Third, the operation should allow the reconstructed cardia to relax on deglutition. In normal swallowing, a vagally mediated re¬laxation of the distal esophageal sphincter and the gastric fundus occurs. The relaxation lasts for approximately 10 seconds and is followed by a rapid recovery to the former tonicity. To ensure re¬laxation of the sphincter, three factors are important: (1) only the fundus of the stomach should be used to buttress the sphincter, since it is known to relax in concert with the sphincter; (2) the gastric wrap should be properly placed around the sphincter and not incorporate a portion of the stomach or be placed around the stomach itself, since the body of the stomach does not relax with swallowing; and (3) damage to the vagal nerves during dissection of the thoracic esophagus should be avoided because it may result in failure of the sphincter to relax.
Fourth, the fundoplication should not increase the resistance of the relaxed sphincter to a level that exceeds the peristaltic power of the body of the esophagus. The resistance of the relaxed sphincter depends on the degree, length, and diameter of the gastric fundic wrap, and on the variation in intra-abdominal pressure. A 360-degree gastric wrap should be no longer than 2 cm and constructed over a 60F bougie. This will ensure that the relaxed sphincter will have an adequate diameter with minimal resistance. This is not necessary when constructing a partial wrap.

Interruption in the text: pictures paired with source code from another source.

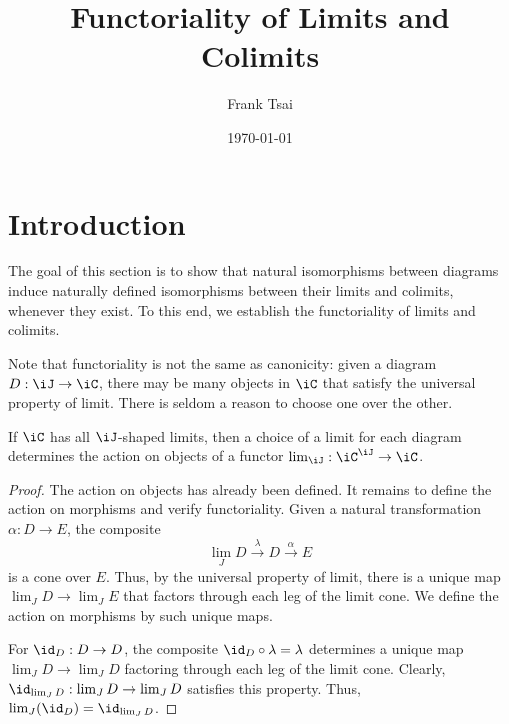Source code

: \documentclass{amsart}
\title{Functoriality of Limits and Colimits}
\author{Frank Tsai}
\date{\today}
\begin{document}
\maketitle
\tableofcontents

\section{Introduction}
\label{sec:introduction}
The goal of this section is to show that natural isomorphisms between diagrams induce naturally defined isomorphisms between their limits and colimits, whenever they exist.
To this end, we establish the functoriality of limits and colimits.

Note that functoriality is not the same as canonicity: given a diagram $D : \iJ \to \iC$, there may be many objects in $\iC$ that satisfy the universal property of limit.
There is seldom a reason to choose one over the other.

\begin{thm}
  If $\iC$ has all $\iJ$-shaped limits, then a choice of a limit for each diagram determines the action on objects of a functor $\lim_{\iJ} : \iC^{\iJ} \to \iC$.
\end{thm}
\begin{proof}
  The action on objects has already been defined.
  It remains to define the action on morphisms and verify functoriality.
  Given a natural transformation $\alpha : D \to E$, the composite
  \[
    \lim_{J}D \overset{\lambda}{\to} D \overset{\alpha}{\to} E
  \]
  is a cone over $E$.
  Thus, by the universal property of limit, there is a unique map $\lim_{J}D \to \lim_{J}E$ that factors through each leg of the limit cone.
  We define the action on morphisms by such unique maps.

  For $\id_{D} : D \to D$, the composite $\id_{D} \circ \lambda = \lambda$ determines a unique map $\lim_{J}D \to \lim_{J}D$ factoring through each leg of the limit cone.
  Clearly, $\id_{\lim_{J}D}: \lim_{J}D \to \lim_{J}D$ satisfies this property.
  Thus, $\lim_{J}(\id_{D}) = \id_{\lim_{J}D}$.
  
\end{proof}


\end{document}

Fifth, the operation should ensure that the fundoplication can be placed in the abdomen without undue tension, and maintained there by approximating the crura of the diaphragm above the repair. Leaving the fundoplication in the thorax converts a sliding hernia into a paraesophageal hernia, with all the complications associated with that condition. Maintaining the repair in the abdomen under tension predisposes to an increased incidence of recurrence. This can occur in patients who have a stricture or Barrett’s esophagus, and is due to shortening of the esophagus from the inflammatory process. This problem can be resolved by lengthening the esophagus by gastroplasty and constructing a partial fundoplication.
Procedure Selection
A laparoscopic approach is used in patients with normal esophageal contractility and length. Patients with questionable esophageal length may be best approached transthoracically, where full esophageal mobilization serves as a lengthening procedure. Those with a failed esophagus characterized by absent esophageal contractions and/or absent peristalsis such as those with scleroderma are best treated either medically or with a partial fundoplication in order to avoid the increased outflow resistance associated with a complete fundoplication. If the esophagus is short after it is mobi¬lized from diaphragm to aortic arch, a Collis gastroplasty is done to provide additional length and avoid placing the repair under tension. In the majority of patients who have good esophageal contractility and normal esophageal length, the laparoscopic Nissen fundoplication is the procedure of choice for a primary antireflux repair. Experience and randomized studies have shown that the Nissen fun¬doplication is an effective and durable antireflux repair with minimal side effects that provides long-lasting relief of reflux symptoms in over 90% of patients.